I hate getting caught off-guard.

I just got off the phone with one of my cousins in Carolina. I haven’t spoken to him in a couple of years at my brother’s wedding. Before that it was actually longer. I had to ask him to repeat his name a couple of times before I recognized who it was.

He was extremely friendly and seemed to be trying to draw me into a friendly conversation. Meanwhile, I was trying to figure out what he wanted. He wanted some help with a website. No problem there, I’m going to do some looking in to hosts for him. But unfortunately I feel that I was kind of short with him.

This also happens when one of my brothers calls. It’s not that I don’t want to talk to them, it’s that I haven’t thought about what I want to say. I guess I’m sort of the kind of guy who has to prepare for daily conversation sometimes. I like to have a stock reply to such simple questions as “How have you been?”

“I don’t know, let me get back to you,” doesn’t seem appropriate over the phone.

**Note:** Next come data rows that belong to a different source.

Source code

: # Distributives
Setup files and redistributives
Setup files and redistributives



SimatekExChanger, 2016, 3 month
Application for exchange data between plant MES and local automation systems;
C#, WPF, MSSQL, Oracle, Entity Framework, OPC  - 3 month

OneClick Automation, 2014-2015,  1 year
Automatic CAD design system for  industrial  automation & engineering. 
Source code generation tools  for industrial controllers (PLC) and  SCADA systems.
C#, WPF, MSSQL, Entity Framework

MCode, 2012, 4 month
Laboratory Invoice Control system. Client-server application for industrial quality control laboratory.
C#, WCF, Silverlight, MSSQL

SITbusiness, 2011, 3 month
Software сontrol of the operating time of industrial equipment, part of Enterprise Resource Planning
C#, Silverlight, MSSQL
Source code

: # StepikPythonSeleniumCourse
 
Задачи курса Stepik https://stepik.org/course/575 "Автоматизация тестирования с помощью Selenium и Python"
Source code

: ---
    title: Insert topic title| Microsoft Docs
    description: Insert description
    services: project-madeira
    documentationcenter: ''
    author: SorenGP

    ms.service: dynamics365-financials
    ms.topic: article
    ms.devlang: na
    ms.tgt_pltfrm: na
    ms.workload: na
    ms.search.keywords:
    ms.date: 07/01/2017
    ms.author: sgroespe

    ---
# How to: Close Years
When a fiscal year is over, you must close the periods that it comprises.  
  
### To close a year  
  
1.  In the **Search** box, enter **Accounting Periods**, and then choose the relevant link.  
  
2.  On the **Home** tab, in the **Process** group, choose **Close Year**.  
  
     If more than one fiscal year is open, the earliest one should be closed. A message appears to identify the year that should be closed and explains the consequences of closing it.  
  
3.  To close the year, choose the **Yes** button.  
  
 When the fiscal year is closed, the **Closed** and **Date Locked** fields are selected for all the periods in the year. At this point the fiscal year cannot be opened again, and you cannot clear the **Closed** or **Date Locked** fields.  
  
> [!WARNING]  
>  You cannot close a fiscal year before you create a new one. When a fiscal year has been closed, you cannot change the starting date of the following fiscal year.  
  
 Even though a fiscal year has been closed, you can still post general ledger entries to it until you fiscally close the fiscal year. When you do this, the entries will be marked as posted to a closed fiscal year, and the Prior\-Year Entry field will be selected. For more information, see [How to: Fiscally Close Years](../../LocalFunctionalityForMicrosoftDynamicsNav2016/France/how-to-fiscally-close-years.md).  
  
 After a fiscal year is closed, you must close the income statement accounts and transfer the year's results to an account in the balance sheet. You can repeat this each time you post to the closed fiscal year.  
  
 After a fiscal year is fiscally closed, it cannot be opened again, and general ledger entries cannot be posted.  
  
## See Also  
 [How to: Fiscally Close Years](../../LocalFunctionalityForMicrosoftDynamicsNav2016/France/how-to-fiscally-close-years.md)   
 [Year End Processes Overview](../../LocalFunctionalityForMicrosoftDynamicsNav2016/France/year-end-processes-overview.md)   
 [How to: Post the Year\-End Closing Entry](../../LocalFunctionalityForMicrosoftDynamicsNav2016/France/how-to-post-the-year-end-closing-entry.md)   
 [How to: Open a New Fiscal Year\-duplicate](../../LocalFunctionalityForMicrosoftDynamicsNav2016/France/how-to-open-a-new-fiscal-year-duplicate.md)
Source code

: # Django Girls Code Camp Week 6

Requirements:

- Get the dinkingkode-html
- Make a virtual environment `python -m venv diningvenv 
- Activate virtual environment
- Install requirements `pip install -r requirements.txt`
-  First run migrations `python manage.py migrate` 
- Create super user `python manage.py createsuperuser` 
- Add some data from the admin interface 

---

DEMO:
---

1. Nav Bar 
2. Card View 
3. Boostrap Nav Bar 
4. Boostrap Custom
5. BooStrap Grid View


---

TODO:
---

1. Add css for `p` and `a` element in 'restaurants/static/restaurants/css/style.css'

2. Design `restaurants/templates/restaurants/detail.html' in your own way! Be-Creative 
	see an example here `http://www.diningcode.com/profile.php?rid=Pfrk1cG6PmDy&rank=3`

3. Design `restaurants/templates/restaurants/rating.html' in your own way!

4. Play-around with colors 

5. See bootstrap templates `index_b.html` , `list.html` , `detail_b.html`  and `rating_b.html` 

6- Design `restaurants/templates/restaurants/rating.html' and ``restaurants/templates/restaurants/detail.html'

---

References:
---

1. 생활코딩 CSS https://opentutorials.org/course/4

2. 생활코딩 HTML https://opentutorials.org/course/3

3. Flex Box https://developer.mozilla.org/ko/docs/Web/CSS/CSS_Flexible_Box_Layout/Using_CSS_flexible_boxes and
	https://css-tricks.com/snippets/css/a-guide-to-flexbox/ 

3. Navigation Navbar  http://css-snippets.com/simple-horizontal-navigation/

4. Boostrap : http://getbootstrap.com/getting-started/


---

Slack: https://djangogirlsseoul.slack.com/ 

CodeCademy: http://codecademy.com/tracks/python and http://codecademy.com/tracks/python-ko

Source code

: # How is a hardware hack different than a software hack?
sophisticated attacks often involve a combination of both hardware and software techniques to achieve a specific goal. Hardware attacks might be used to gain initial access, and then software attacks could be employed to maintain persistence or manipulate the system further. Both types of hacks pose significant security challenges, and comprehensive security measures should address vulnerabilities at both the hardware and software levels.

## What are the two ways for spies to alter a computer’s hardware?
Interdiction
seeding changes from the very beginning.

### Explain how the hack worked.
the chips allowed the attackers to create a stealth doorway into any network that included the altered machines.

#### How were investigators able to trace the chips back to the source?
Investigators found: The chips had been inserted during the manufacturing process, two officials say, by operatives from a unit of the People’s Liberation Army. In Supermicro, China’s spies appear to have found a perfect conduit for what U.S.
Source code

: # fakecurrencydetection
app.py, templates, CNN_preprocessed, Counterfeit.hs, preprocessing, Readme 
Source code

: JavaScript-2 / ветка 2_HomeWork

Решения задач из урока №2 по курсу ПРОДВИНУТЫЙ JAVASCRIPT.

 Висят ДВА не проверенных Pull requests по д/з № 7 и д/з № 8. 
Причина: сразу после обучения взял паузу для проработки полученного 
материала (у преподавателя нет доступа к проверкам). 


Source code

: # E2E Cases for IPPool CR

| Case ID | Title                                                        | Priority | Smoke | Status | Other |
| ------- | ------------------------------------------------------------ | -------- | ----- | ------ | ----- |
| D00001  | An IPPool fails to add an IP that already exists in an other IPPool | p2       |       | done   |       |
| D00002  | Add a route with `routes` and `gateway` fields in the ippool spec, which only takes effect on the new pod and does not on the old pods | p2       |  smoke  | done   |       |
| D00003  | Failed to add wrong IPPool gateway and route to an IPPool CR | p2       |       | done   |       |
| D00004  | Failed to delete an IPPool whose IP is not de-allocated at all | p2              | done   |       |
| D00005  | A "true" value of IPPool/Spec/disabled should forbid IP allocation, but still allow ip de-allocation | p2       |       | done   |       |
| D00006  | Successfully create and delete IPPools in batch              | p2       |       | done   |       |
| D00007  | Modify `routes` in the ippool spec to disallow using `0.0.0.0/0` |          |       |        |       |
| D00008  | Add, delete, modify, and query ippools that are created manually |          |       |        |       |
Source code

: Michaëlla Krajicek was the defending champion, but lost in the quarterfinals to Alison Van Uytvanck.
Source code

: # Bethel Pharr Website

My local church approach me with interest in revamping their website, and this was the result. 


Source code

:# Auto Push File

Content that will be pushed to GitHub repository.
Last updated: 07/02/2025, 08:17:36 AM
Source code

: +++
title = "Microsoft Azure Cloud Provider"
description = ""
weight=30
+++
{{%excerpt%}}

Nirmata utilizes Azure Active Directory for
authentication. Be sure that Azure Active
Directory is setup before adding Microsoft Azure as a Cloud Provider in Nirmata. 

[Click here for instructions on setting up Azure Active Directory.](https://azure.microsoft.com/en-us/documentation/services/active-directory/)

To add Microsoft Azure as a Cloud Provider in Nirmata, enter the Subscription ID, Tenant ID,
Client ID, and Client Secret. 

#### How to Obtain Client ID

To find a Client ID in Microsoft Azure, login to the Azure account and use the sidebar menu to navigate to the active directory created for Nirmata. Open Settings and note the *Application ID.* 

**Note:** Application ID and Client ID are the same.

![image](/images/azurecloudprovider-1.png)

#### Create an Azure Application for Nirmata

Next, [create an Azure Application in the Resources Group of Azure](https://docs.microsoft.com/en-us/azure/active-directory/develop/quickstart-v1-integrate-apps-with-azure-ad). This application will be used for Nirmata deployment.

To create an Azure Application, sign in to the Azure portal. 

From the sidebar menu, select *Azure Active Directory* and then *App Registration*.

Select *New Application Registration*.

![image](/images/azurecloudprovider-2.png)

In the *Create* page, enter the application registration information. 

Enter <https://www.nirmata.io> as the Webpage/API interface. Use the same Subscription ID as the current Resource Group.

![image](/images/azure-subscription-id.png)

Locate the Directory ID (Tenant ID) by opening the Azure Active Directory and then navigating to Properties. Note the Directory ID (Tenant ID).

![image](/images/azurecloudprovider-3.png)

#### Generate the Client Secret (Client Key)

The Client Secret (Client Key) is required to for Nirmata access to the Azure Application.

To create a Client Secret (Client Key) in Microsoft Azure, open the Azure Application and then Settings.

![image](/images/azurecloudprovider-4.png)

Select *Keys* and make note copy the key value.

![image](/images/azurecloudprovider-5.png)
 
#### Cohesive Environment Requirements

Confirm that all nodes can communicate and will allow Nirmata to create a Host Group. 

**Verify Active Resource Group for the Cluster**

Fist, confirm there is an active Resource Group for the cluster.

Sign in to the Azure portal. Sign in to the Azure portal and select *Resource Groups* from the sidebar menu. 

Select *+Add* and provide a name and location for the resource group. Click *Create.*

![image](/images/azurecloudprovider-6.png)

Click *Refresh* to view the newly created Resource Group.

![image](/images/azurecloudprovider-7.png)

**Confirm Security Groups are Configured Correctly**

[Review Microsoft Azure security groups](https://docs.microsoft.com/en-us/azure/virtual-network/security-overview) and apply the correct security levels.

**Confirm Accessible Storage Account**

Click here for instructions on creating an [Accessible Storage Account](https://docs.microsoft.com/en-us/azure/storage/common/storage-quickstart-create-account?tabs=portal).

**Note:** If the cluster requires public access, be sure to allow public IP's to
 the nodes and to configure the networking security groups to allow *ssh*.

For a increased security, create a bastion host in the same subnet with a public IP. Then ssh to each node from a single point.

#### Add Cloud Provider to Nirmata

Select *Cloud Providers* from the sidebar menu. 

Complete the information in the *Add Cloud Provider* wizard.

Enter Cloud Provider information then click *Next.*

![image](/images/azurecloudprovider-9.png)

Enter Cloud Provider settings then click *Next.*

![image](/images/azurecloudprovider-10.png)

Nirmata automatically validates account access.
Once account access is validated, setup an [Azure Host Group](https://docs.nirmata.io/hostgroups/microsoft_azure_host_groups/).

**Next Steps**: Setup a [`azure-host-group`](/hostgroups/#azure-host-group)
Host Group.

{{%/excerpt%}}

It’s one of the reasons I excel in a chatroom environment. I get a good 90 second delay. I can pretend to be multitasking.

The conversation of alcohol came up at work the other day an I commented, to the disapproval of a few, about how much I appreciate it taking the edge off when I am in a situation with the capacity to be awkward. Say, for instance, a cousin gives me a call and pretends to be really interested in how I’m doing because he wants something. That’s not to say that was the case with my cousin, but one can’t know for sure.

A while back another conversation came up about rhetorical questions. “How are you doing?” while passing in the hall is not asked to elicit an answer. You don’t want to be the one guy who traps someone just trying to be nice into a conversation. So you come up with stock replies. “Great!” when I remember, or “Pretty good” when I forget that “Great” is a better answer. But it took my young self a while to get uncomfortable with half-incomplete conversations. “How are you?” “Good, you?” “Great!” “Good.”… how mundane. But necessary in order to keep things light and upbeat.

You’ve got to do the same with family. Particularly since I’ve moved out here, aunts and uncles and everyone wants to know how things have been for Clancy and I. Your time is limited, so you don’t want to talk too much. God knows that I could bore someone to tears with the intricacies of my work environment or a comparative analysis of gas station prices between towns that I find utterly fascinating. No one cares! In most cases, unless something is seriously wrong, they don’t care how I’m doing. They just want me to know that they care about me. Maybe that I can call them if I need to talk or work through a problem.

And I’d do the same for them, of course. Family works that way. But the truth is that I haven’t spoken to my cousin in almost two years. I’ve seen him once in the last five years or so. I’m not going to go to him if I have a problem because I don’t really even know him. Nor him me. Our respective mothers aren’t particularly close – and neither of us particularly close to our respective mothers – so it’s unlikely we’ll ever need to know each other really well.

It’s not that family doesn’t matter to me. I enjoy time spent with my father’s side and some with my mother’s side as well (particularly since some torn relationships have mended). But when you stop seeing them on a regular basis, it turns in to something else. A few months back I spent some time with Clancy’s family at an annual Easter retreat. They have a certain cohesion that my family lacks. The Trumans meet on a few holidays a year, but other obligations make it an incomplete set. And since I have come out here there is just less opportunity.

It’s the price I guess we pay for autonomy and mobility. My mother moved from one coast to the other to get away from her family, Clancy went a distance to get away from hers. I followed Clancy because getting out was more important to her than staying was to me. But everything comes at a cost, I guess, like stilted conversations on the phone after two years of not having spoken.